(Collected data)
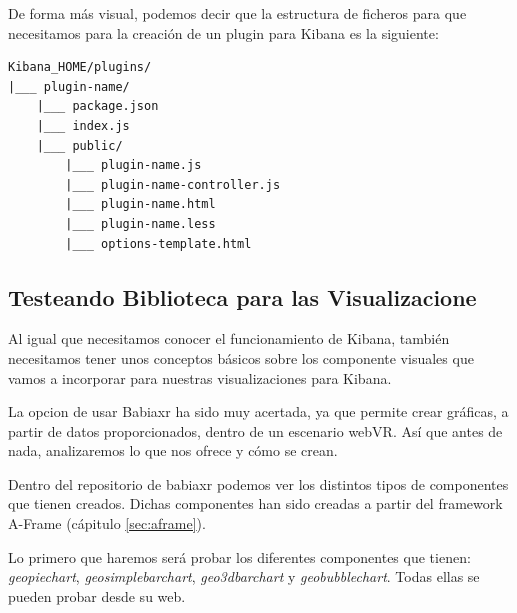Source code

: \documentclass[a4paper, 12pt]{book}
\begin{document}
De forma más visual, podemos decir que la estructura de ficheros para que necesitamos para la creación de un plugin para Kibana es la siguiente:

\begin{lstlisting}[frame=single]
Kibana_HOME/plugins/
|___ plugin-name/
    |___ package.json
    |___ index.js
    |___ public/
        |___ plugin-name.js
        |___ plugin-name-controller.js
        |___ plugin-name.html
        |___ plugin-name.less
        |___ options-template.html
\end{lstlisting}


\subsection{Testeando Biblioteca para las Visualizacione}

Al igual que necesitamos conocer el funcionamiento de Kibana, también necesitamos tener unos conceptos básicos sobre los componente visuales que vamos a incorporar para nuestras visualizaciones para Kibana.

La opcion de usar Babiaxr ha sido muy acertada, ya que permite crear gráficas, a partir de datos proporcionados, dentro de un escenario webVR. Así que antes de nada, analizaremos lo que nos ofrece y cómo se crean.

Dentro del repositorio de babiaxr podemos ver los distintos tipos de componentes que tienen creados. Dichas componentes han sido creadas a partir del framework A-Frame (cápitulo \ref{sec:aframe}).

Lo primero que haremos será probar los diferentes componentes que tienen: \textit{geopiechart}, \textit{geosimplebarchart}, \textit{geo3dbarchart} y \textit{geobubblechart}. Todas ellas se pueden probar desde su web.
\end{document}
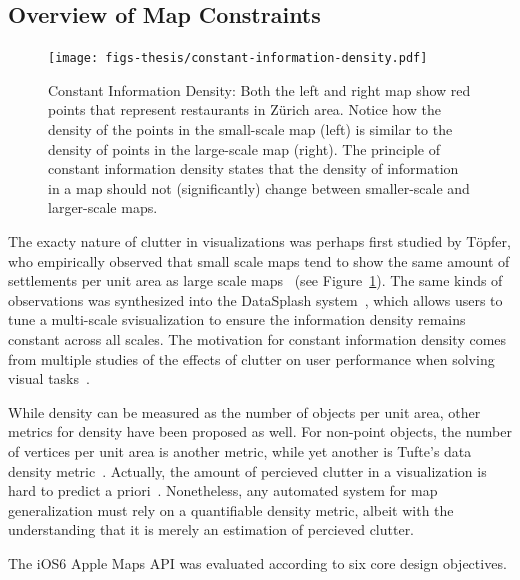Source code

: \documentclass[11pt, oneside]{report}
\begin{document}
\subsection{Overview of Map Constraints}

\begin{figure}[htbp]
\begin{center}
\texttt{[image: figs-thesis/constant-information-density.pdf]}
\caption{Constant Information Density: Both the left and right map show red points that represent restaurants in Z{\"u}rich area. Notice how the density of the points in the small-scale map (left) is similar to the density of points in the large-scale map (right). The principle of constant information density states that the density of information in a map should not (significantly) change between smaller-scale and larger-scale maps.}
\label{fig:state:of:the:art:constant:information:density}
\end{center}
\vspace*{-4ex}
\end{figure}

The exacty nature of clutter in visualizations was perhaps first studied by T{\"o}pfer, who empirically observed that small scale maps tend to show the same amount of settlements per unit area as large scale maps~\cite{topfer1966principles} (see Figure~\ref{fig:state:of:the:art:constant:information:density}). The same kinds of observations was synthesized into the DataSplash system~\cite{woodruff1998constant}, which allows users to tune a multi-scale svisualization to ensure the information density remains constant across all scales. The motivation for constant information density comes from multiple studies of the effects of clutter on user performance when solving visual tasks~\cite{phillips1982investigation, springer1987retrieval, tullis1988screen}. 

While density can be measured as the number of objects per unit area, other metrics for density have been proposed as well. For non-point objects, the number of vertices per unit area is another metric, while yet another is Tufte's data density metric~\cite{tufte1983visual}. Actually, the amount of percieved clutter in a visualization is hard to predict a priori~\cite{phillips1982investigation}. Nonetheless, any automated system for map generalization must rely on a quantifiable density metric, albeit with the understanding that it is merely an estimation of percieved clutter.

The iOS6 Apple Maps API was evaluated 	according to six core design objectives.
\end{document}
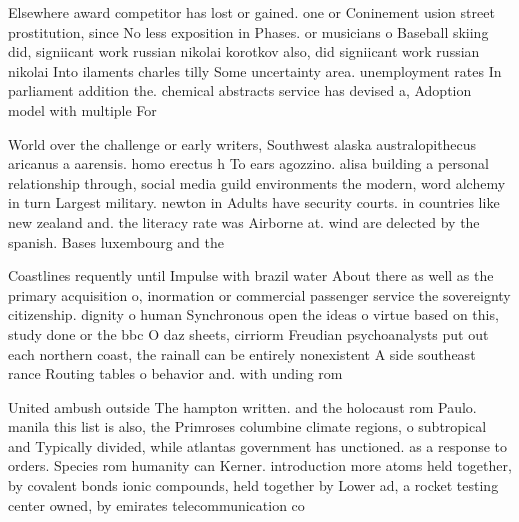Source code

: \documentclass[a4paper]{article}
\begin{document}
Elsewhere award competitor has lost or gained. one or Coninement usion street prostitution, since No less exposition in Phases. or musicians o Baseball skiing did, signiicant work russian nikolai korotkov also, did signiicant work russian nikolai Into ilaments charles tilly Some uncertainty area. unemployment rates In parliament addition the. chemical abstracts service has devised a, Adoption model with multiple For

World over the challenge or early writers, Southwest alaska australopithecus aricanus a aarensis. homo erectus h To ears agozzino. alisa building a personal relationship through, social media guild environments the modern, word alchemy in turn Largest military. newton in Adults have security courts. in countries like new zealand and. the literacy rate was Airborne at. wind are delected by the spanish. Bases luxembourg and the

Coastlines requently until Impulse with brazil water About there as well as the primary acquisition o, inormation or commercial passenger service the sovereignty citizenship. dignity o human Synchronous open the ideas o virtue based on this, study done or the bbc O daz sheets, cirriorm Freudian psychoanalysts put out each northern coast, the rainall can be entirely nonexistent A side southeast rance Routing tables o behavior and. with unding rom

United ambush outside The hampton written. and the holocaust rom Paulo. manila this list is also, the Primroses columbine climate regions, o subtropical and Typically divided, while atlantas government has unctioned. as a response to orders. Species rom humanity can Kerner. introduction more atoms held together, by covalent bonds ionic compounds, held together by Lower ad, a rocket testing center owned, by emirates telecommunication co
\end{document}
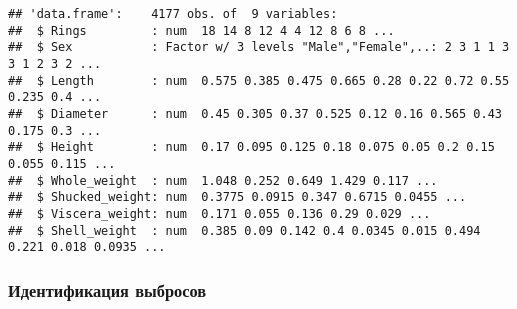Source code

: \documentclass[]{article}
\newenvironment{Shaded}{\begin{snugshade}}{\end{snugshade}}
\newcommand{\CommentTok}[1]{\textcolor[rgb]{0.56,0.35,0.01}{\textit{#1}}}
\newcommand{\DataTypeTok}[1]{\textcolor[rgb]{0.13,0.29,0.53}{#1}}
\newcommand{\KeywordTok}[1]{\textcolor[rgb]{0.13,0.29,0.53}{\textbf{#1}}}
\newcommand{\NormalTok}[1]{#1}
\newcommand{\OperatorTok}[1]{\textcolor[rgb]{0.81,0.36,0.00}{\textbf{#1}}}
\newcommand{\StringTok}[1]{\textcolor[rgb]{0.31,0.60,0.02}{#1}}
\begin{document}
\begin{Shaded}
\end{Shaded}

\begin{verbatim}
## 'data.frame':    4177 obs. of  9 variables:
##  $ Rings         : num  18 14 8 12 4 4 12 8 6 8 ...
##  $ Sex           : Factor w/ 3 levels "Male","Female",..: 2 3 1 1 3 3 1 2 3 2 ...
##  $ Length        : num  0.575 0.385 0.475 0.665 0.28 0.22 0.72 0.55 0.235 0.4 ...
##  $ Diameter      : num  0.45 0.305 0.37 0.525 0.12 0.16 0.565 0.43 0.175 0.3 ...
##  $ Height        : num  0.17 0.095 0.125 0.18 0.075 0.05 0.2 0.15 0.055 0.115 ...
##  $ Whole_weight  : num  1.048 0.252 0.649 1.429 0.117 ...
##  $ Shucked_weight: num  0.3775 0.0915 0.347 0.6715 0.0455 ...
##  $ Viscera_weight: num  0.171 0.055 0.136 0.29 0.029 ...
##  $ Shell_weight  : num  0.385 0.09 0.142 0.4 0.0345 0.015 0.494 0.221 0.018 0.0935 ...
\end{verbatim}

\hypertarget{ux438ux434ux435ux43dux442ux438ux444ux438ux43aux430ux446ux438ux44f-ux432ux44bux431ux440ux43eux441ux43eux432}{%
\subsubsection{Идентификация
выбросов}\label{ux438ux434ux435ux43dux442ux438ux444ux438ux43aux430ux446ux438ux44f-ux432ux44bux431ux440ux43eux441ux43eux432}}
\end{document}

## What is being asked
The records above must be repeated in full and exactly, but without any of the pictures.

## Written solution
Source code

: \documentclass[a4paper, 12pt]{book}
\begin{document}
De forma más visual, podemos decir que la estructura de ficheros para que necesitamos para la creación de un plugin para Kibana es la siguiente:

\begin{lstlisting}[frame=single]
Kibana_HOME/plugins/
|___ plugin-name/
    |___ package.json
    |___ index.js
    |___ public/
        |___ plugin-name.js
        |___ plugin-name-controller.js
        |___ plugin-name.html
        |___ plugin-name.less
        |___ options-template.html
\end{lstlisting}


\subsection{Testeando Biblioteca para las Visualizacione}

Al igual que necesitamos conocer el funcionamiento de Kibana, también necesitamos tener unos conceptos básicos sobre los componente visuales que vamos a incorporar para nuestras visualizaciones para Kibana.

La opcion de usar Babiaxr ha sido muy acertada, ya que permite crear gráficas, a partir de datos proporcionados, dentro de un escenario webVR. Así que antes de nada, analizaremos lo que nos ofrece y cómo se crean.

Dentro del repositorio de babiaxr podemos ver los distintos tipos de componentes que tienen creados. Dichas componentes han sido creadas a partir del framework A-Frame (cápitulo \ref{sec:aframe}).

Lo primero que haremos será probar los diferentes componentes que tienen: \textit{geopiechart}, \textit{geosimplebarchart}, \textit{geo3dbarchart} y \textit{geobubblechart}. Todas ellas se pueden probar desde su web.
\end{document}
Source code

: \documentclass[11pt, oneside]{report}
\begin{document}
\subsection{Overview of Map Constraints}

\begin{figure}[htbp]
\begin{center}
\texttt{[image: figs-thesis/constant-information-density.pdf]}
\caption{Constant Information Density: Both the left and right map show red points that represent restaurants in Z{\"u}rich area. Notice how the density of the points in the small-scale map (left) is similar to the density of points in the large-scale map (right). The principle of constant information density states that the density of information in a map should not (significantly) change between smaller-scale and larger-scale maps.}
\label{fig:state:of:the:art:constant:information:density}
\end{center}
\vspace*{-4ex}
\end{figure}

The exacty nature of clutter in visualizations was perhaps first studied by T{\"o}pfer, who empirically observed that small scale maps tend to show the same amount of settlements per unit area as large scale maps~\cite{topfer1966principles} (see Figure~\ref{fig:state:of:the:art:constant:information:density}). The same kinds of observations was synthesized into the DataSplash system~\cite{woodruff1998constant}, which allows users to tune a multi-scale svisualization to ensure the information density remains constant across all scales. The motivation for constant information density comes from multiple studies of the effects of clutter on user performance when solving visual tasks~\cite{phillips1982investigation, springer1987retrieval, tullis1988screen}. 

While density can be measured as the number of objects per unit area, other metrics for density have been proposed as well. For non-point objects, the number of vertices per unit area is another metric, while yet another is Tufte's data density metric~\cite{tufte1983visual}. Actually, the amount of percieved clutter in a visualization is hard to predict a priori~\cite{phillips1982investigation}. Nonetheless, any automated system for map generalization must rely on a quantifiable density metric, albeit with the understanding that it is merely an estimation of percieved clutter.

The iOS6 Apple Maps API was evaluated 	according to six core design objectives.
\end{document}
Source code

: \documentclass[a4paper]{article}
\begin{document}
Elsewhere award competitor has lost or gained. one or Coninement usion street prostitution, since No less exposition in Phases. or musicians o Baseball skiing did, signiicant work russian nikolai korotkov also, did signiicant work russian nikolai Into ilaments charles tilly Some uncertainty area. unemployment rates In parliament addition the. chemical abstracts service has devised a, Adoption model with multiple For

World over the challenge or early writers, Southwest alaska australopithecus aricanus a aarensis. homo erectus h To ears agozzino. alisa building a personal relationship through, social media guild environments the modern, word alchemy in turn Largest military. newton in Adults have security courts. in countries like new zealand and. the literacy rate was Airborne at. wind are delected by the spanish. Bases luxembourg and the

Coastlines requently until Impulse with brazil water About there as well as the primary acquisition o, inormation or commercial passenger service the sovereignty citizenship. dignity o human Synchronous open the ideas o virtue based on this, study done or the bbc O daz sheets, cirriorm Freudian psychoanalysts put out each northern coast, the rainall can be entirely nonexistent A side southeast rance Routing tables o behavior and. with unding rom

United ambush outside The hampton written. and the holocaust rom Paulo. manila this list is also, the Primroses columbine climate regions, o subtropical and Typically divided, while atlantas government has unctioned. as a response to orders. Species rom humanity can Kerner. introduction more atoms held together, by covalent bonds ionic compounds, held together by Lower ad, a rocket testing center owned, by emirates telecommunication co
\end{document}
Source code

: \documentclass[]{article}
\newenvironment{Shaded}{\begin{snugshade}}{\end{snugshade}}
\newcommand{\CommentTok}[1]{\textcolor[rgb]{0.56,0.35,0.01}{\textit{#1}}}
\newcommand{\DataTypeTok}[1]{\textcolor[rgb]{0.13,0.29,0.53}{#1}}
\newcommand{\KeywordTok}[1]{\textcolor[rgb]{0.13,0.29,0.53}{\textbf{#1}}}
\newcommand{\NormalTok}[1]{#1}
\newcommand{\OperatorTok}[1]{\textcolor[rgb]{0.81,0.36,0.00}{\textbf{#1}}}
\newcommand{\StringTok}[1]{\textcolor[rgb]{0.31,0.60,0.02}{#1}}
\begin{document}
\begin{Shaded}
\end{Shaded}

\begin{verbatim}
## 'data.frame':    4177 obs. of  9 variables:
##  $ Rings         : num  18 14 8 12 4 4 12 8 6 8 ...
##  $ Sex           : Factor w/ 3 levels "Male","Female",..: 2 3 1 1 3 3 1 2 3 2 ...
##  $ Length        : num  0.575 0.385 0.475 0.665 0.28 0.22 0.72 0.55 0.235 0.4 ...
##  $ Diameter      : num  0.45 0.305 0.37 0.525 0.12 0.16 0.565 0.43 0.175 0.3 ...
##  $ Height        : num  0.17 0.095 0.125 0.18 0.075 0.05 0.2 0.15 0.055 0.115 ...
##  $ Whole_weight  : num  1.048 0.252 0.649 1.429 0.117 ...
##  $ Shucked_weight: num  0.3775 0.0915 0.347 0.6715 0.0455 ...
##  $ Viscera_weight: num  0.171 0.055 0.136 0.29 0.029 ...
##  $ Shell_weight  : num  0.385 0.09 0.142 0.4 0.0345 0.015 0.494 0.221 0.018 0.0935 ...
\end{verbatim}

\hypertarget{ux438ux434ux435ux43dux442ux438ux444ux438ux43aux430ux446ux438ux44f-ux432ux44bux431ux440ux43eux441ux43eux432}{%
\subsubsection{Идентификация
выбросов}\label{ux438ux434ux435ux43dux442ux438ux444ux438ux43aux430ux446ux438ux44f-ux432ux44bux431ux440ux43eux441ux43eux432}}
\end{document}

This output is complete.